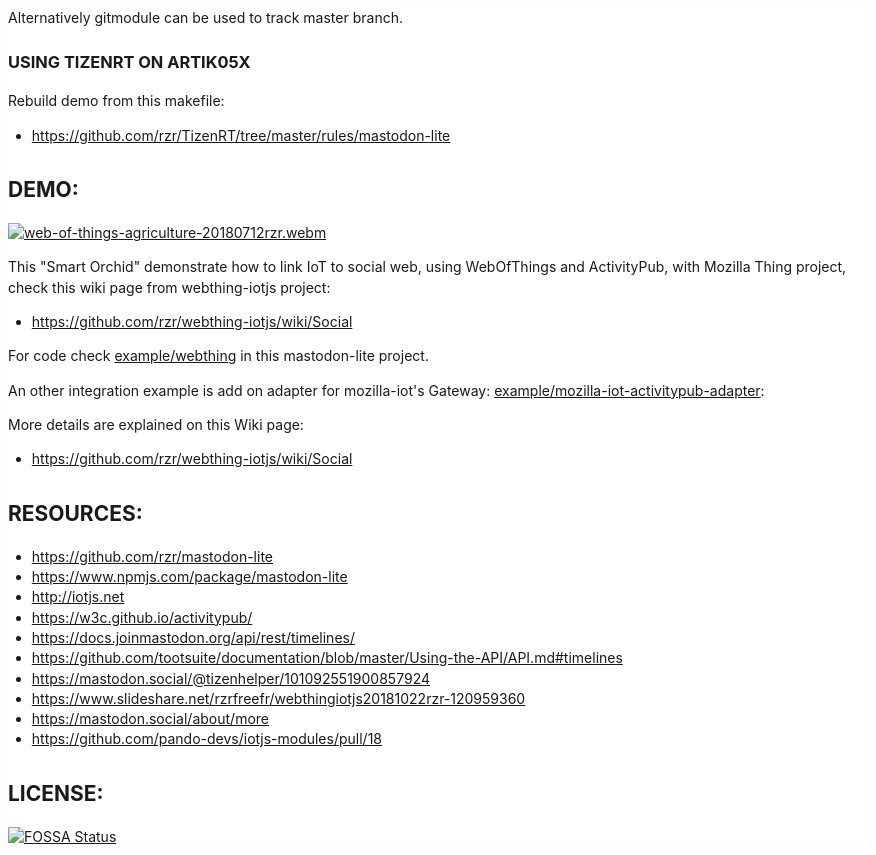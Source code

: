 Alternatively gitmodule can be used to track master branch.


### USING TIZENRT ON ARTIK05X ###

Rebuild demo from this makefile:

* https://github.com/rzr/TizenRT/tree/master/rules/mastodon-lite


## DEMO: ##

[![web-of-things-agriculture-20180712rzr.webm](https://s-opensource.org/wp-content/uploads/2018/07/web-of-things-agriculture-20180712rzr.gif)](https://player.vimeo.com/video/279677314#web-of-things-agriculture-20180712rzr.webm "Video Demo")

This "Smart Orchid" demonstrate how to link IoT to social web, using WebOfThings and ActivityPub,
with Mozilla Thing project, check this wiki page from webthing-iotjs project:

* https://github.com/rzr/webthing-iotjs/wiki/Social

For code check [example/webthing](example/webthing) in this mastodon-lite project.

An other integration example is add on adapter for mozilla-iot's Gateway:
[example/mozilla-iot-activitypub-adapter](example/mozilla-iot-activitypub-adapter):

More details are explained on this Wiki page:

* https://github.com/rzr/webthing-iotjs/wiki/Social


## RESOURCES: ##

* https://github.com/rzr/mastodon-lite
* https://www.npmjs.com/package/mastodon-lite
* http://iotjs.net
* https://w3c.github.io/activitypub/
* https://docs.joinmastodon.org/api/rest/timelines/
* https://github.com/tootsuite/documentation/blob/master/Using-the-API/API.md#timelines
* https://mastodon.social/@tizenhelper/101092551900857924
* https://www.slideshare.net/rzrfreefr/webthingiotjs20181022rzr-120959360
* https://mastodon.social/about/more
* https://github.com/pando-devs/iotjs-modules/pull/18


## LICENSE: ##

[![FOSSA Status](https://app.fossa.io/api/projects/git%2Bgithub.com%2Frzr%2Fmastodon-lite.svg?type=large)](https://app.fossa.io/projects/git%2Bgithub.com%2Frzr%2Fmastodon-lite?ref=badge_large)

==================================================

### PROBLEM DETAILS
Every line in the entries above that mentions the word "check" must be shown.

### YOUR RESPONSE
with Mozilla Thing project, check this wiki page from webthing-iotjs project:
For code check [example/webthing](example/webthing) in this mastodon-lite project.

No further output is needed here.